Evil usually does not look obviously evil. It does not wear a sign and announce itself as such. It usually arrives in compromised hearts and the quiet surrender of courage. Good Friday forces us to confront that.

The Passion according to John does not present a stage crowded with cartoon villains. Pilate is weak and calculating, yet he is not blind. He knows Jesus is innocent. He sees the malice and envy around him. He senses that something holy stands before him. Still, he yields. The empire presses on him. The crowd presses on him. His own desire to preserve himself presses on him most of all. And so a man who can still recognize justice and truth refuses to act in defense of them. That is how evil works its way into history.
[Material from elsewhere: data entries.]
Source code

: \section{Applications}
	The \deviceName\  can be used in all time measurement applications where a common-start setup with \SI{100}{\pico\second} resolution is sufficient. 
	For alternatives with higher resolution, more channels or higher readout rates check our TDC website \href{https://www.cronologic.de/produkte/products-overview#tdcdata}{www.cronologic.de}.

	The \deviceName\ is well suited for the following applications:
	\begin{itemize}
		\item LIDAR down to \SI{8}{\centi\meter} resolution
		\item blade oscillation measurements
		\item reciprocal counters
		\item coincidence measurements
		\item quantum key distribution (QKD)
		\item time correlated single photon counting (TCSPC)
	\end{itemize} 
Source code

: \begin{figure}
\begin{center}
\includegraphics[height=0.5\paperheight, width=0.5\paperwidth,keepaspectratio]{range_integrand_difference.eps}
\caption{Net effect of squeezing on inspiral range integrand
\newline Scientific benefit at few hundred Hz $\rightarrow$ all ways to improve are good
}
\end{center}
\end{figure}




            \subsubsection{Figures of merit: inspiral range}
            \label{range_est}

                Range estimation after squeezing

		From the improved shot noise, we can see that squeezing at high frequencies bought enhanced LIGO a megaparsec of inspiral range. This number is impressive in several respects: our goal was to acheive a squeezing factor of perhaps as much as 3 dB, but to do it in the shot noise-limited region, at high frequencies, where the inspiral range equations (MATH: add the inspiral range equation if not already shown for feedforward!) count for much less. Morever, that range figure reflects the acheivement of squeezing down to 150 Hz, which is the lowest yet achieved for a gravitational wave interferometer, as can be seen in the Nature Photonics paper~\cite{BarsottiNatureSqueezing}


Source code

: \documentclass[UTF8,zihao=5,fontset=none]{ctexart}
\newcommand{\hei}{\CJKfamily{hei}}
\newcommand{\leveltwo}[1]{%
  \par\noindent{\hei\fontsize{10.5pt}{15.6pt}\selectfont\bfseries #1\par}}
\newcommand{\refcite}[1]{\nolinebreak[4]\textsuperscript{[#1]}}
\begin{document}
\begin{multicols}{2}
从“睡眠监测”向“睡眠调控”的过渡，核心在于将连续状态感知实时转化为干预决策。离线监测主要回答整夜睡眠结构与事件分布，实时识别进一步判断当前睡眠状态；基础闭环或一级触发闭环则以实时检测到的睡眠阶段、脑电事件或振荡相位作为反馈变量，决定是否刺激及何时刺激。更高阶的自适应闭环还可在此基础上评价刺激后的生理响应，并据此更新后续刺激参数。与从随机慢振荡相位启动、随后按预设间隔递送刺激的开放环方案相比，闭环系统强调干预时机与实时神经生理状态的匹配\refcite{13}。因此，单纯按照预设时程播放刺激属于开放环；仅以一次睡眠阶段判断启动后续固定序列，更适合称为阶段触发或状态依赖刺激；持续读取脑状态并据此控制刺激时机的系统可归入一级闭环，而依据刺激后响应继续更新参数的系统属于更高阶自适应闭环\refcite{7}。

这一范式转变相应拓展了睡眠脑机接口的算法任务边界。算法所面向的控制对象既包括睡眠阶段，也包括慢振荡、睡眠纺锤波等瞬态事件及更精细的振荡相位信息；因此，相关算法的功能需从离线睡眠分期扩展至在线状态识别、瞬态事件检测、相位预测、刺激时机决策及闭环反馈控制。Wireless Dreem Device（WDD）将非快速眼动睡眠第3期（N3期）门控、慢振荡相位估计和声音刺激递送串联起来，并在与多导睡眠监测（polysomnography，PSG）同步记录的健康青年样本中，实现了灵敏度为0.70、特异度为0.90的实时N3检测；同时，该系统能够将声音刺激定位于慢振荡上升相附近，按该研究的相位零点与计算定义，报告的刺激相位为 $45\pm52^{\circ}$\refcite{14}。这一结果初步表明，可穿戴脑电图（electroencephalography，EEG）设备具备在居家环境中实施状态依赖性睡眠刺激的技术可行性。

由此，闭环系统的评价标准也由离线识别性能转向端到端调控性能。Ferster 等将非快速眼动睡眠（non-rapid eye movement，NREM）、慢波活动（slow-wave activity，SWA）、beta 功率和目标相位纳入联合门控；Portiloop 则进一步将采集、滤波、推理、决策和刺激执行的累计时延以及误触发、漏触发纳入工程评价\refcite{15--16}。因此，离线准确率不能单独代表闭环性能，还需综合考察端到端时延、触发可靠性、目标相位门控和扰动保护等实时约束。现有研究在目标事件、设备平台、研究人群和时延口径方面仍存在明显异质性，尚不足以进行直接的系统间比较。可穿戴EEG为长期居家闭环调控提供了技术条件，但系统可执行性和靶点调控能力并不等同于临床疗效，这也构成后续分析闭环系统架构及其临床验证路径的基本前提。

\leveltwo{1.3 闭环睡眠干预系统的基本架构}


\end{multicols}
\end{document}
The crowd is no simpler. Those voices crying out for crucifixion are human voices. They belong to men and women made by God, sustained by God, capable of recognizing goodness. The one standing before them is the eternal Word in whom and through whom all things were made. Something in them knows that; they feel it in the depths of their nature. Something in them has been stirred by his teaching, unsettled by his purity, and exposed by his light. Yet instead of yielding to that light, they try to destroy it. Because that light shines within the darkness of their divided hearts. It exposes. And what they cannot bear to face within themselves, they condemn in him. Their shouting becomes an attempt to rid themselves of the truth he has uncovered.

That same battle runs through every human heart. We prefer to imagine evil as something entirely outside us, far away, lodged in obviously wicked people. The Passion does not permit that comfort. It shows cowardice, love of ease, fear of consequences, and the craving to keep our place in the world. These are ordinary sins. They seem small. Yet when they are given room, innocence is defiled and truth is nailed to a tree.

That is why the Lord says, “Everyone who belongs to the truth listens to my voice.” The challenge, the call, of Good Friday is not merely whether we feel sorrow for Jesus. The challenge is whether we will remain with the truth when the truth becomes costly. Pilate could not do that. The crowd could not do that. Peter, for a while, could not do that. Each chose safety over fidelity. Each shows how quickly the human heart caves when courage fails.

In a moment we will come forward to adore the cross. That gesture is not a piece of religious theater. It is a decision. To kneel before the cross, to kiss the cross, is to renounce the comfortable lie. It is to say that we do not want a life built on self-protection, half-truths, and convenient silence. It is to place at the feet of Christ every compromise, every fear, every place where we have gone along rather than stood firm. It is to leave there whatever in us still sides with the crowd.

Then we walk away. We walk away from this liturgy carrying nothing except love for the truth and the courage to follow it.